◆ Data supplied ◆
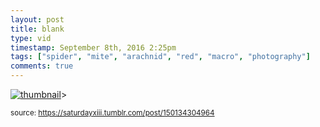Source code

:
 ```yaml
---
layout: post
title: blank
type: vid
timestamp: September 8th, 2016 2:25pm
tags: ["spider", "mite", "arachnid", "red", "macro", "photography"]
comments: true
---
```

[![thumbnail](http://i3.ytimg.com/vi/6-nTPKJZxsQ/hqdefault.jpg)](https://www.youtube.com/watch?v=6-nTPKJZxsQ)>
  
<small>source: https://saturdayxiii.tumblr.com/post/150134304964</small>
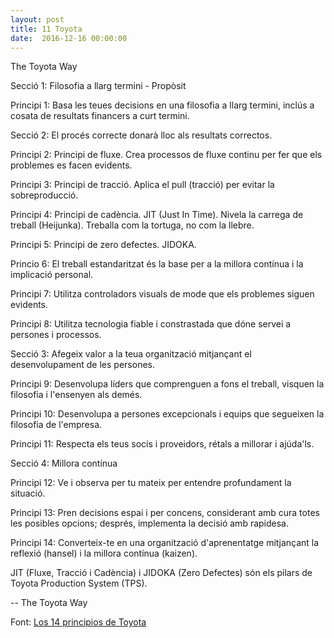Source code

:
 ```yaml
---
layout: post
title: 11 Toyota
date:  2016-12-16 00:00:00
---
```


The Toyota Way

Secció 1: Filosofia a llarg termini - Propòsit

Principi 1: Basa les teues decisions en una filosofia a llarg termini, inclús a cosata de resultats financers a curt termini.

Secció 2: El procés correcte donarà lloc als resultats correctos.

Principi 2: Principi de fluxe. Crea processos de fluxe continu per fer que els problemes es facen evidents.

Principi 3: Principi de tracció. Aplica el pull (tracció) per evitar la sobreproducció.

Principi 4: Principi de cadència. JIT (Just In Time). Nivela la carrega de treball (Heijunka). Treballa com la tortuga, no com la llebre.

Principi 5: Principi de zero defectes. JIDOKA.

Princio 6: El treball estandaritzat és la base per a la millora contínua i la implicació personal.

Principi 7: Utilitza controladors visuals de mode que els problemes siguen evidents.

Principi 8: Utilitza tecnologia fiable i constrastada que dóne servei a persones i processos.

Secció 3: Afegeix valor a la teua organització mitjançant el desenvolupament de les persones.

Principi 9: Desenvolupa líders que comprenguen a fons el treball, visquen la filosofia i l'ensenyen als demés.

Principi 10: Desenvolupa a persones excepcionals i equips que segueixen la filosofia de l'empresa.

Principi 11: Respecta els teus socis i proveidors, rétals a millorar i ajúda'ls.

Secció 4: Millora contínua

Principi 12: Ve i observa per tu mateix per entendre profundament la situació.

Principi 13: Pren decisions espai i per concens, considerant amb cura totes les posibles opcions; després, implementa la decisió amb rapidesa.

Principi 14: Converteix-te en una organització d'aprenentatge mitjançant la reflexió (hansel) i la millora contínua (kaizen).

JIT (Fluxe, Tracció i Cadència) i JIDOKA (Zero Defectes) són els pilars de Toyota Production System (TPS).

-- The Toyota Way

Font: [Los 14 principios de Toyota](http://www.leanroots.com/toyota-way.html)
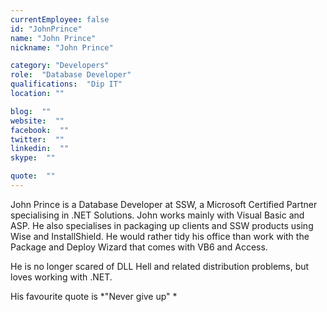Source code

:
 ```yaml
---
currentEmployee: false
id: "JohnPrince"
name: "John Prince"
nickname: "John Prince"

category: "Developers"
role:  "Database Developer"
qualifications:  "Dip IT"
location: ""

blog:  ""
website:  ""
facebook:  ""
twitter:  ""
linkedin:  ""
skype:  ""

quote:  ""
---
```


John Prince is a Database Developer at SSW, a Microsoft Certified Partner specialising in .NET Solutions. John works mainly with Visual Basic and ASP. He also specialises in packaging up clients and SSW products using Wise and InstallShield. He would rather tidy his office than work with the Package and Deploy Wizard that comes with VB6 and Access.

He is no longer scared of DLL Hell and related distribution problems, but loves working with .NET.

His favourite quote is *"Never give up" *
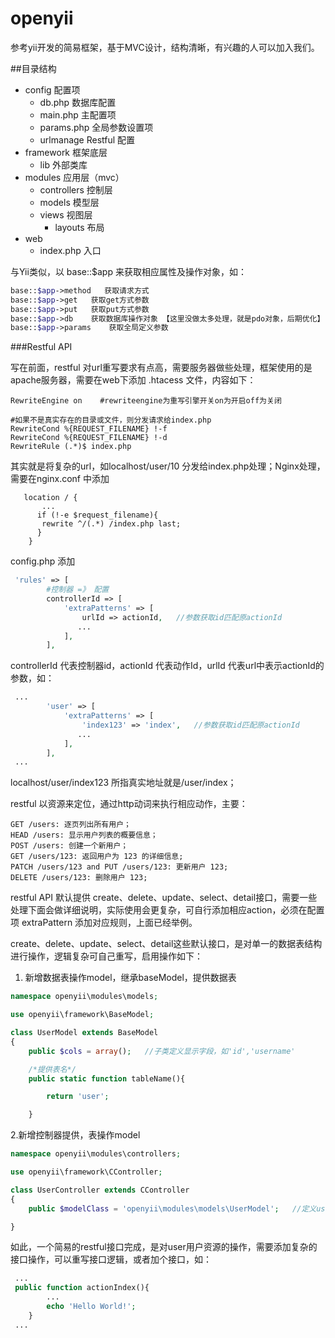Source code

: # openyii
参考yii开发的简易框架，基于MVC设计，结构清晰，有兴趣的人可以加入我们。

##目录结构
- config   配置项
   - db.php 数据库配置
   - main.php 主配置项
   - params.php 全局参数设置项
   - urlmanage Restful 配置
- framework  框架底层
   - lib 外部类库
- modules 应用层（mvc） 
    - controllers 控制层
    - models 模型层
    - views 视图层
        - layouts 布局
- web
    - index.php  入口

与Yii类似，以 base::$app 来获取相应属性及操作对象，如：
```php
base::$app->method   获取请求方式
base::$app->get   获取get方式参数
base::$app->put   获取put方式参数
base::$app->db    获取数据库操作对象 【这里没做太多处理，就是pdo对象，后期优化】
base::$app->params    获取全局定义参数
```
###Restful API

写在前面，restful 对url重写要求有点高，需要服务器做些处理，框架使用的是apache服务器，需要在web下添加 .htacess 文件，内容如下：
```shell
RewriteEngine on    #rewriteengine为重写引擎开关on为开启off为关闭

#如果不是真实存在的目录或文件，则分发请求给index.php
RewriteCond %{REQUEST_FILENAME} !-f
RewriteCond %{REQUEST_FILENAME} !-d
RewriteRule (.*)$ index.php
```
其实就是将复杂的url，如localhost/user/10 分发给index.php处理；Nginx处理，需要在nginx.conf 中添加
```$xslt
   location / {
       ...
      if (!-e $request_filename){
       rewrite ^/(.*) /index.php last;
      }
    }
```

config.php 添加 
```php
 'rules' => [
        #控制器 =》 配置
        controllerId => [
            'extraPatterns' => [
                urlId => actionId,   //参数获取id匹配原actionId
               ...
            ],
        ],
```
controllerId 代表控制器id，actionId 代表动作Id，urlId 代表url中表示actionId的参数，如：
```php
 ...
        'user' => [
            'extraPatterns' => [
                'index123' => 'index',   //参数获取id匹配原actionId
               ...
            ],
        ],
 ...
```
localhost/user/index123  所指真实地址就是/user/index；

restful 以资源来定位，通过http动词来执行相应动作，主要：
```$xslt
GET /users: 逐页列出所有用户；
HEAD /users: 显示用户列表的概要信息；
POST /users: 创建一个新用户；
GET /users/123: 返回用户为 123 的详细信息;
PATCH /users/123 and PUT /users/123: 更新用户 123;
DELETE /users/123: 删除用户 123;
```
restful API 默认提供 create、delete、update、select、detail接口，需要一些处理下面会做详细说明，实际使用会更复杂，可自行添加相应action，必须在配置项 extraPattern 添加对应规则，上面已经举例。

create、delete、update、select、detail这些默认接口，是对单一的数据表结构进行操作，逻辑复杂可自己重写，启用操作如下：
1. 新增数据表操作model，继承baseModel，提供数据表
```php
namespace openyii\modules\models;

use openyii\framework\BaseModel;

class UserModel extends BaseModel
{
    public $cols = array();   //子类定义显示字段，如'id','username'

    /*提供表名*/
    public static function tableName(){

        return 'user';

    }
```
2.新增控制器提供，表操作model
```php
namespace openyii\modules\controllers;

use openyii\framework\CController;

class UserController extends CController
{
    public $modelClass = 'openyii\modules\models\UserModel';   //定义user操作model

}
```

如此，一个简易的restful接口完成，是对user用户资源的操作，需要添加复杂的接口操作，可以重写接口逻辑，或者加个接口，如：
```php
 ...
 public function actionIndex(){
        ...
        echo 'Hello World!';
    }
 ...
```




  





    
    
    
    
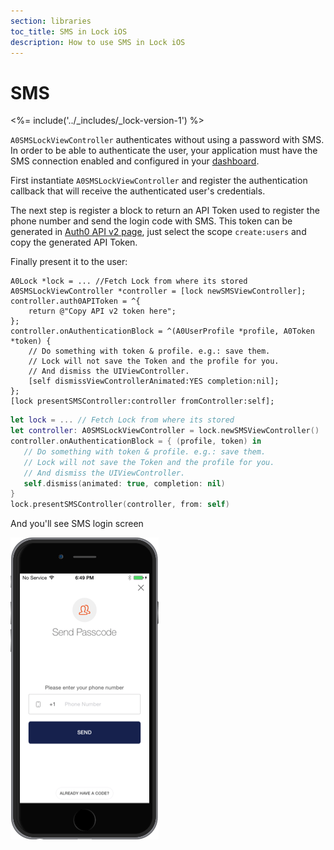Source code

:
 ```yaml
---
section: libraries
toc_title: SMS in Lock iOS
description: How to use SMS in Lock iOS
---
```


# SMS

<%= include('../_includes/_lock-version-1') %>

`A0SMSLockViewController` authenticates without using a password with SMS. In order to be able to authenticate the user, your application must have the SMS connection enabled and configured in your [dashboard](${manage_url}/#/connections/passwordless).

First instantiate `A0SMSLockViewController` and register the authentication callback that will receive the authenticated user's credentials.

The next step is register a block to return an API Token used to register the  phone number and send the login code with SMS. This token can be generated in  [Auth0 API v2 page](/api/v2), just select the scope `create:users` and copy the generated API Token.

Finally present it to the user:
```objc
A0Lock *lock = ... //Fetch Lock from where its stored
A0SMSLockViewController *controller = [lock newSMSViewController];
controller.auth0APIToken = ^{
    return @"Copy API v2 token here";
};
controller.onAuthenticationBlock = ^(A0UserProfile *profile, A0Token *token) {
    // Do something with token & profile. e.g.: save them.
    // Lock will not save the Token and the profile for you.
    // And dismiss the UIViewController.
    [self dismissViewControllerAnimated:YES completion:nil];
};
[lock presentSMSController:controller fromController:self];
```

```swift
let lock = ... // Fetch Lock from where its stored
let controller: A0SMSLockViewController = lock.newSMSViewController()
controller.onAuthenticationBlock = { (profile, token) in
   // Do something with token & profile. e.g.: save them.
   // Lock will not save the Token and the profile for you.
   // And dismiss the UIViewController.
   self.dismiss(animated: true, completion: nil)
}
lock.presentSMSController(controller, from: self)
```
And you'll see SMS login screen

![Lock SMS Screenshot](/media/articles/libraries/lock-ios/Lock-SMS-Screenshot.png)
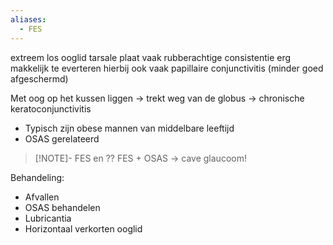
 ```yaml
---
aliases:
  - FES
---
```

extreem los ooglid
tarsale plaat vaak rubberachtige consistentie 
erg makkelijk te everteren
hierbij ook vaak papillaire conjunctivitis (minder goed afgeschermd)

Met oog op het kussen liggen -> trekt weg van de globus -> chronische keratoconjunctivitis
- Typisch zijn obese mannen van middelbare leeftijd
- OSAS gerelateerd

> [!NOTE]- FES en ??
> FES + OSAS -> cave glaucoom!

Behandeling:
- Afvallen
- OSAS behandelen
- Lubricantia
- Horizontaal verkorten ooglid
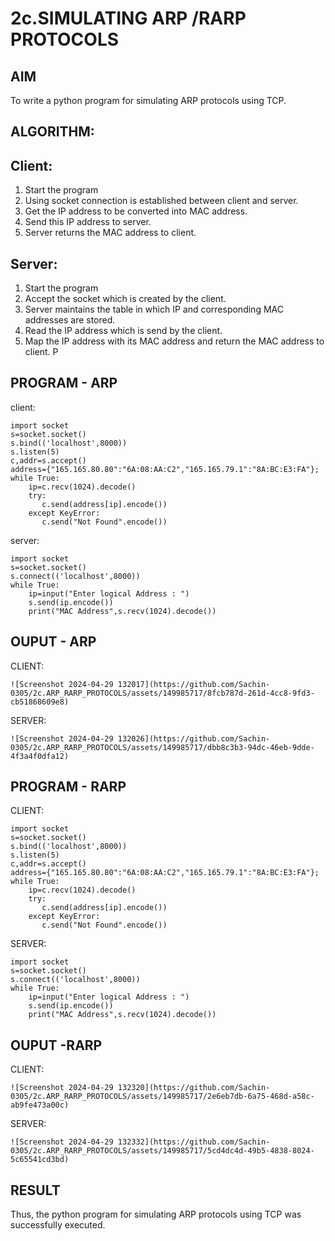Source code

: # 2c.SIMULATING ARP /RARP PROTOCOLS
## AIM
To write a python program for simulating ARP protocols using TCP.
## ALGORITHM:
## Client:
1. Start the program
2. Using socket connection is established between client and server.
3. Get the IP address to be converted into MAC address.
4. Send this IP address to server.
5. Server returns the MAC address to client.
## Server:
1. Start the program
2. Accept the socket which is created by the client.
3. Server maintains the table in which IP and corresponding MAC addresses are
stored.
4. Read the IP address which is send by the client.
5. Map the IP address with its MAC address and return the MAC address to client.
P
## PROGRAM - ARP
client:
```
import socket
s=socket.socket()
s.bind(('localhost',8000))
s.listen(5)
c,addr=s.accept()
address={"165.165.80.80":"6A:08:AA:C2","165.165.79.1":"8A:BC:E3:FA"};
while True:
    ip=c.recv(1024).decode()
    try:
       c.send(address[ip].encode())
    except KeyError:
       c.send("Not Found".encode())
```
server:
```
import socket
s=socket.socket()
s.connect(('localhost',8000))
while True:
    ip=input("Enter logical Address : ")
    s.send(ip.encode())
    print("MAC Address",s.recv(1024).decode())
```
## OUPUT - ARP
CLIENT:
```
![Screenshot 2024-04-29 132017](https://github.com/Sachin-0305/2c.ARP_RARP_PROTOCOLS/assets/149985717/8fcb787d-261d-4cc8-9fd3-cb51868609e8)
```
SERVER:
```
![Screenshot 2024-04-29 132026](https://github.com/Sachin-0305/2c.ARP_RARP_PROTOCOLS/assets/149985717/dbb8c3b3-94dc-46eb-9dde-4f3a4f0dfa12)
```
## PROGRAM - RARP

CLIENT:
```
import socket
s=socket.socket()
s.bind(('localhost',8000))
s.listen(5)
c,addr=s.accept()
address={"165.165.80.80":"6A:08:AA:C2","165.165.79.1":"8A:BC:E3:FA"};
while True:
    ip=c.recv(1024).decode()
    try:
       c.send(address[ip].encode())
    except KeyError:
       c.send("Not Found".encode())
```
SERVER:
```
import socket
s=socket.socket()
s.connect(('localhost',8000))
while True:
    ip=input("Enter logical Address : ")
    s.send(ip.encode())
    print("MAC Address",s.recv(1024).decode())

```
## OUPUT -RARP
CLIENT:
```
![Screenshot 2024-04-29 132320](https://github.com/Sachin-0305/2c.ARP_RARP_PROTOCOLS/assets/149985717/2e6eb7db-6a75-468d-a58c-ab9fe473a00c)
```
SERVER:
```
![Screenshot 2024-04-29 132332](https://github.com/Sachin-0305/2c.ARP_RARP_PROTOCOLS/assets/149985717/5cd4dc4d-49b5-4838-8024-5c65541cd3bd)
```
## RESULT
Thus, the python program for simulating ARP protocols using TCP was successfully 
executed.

◆ Instructions to follow ◆
Pull out all lines from the entries above in which the word "presentSMSController" appears.

◆ Answer to this exercise ◆
[lock presentSMSController:controller fromController:self];
lock.presentSMSController(controller, from: self)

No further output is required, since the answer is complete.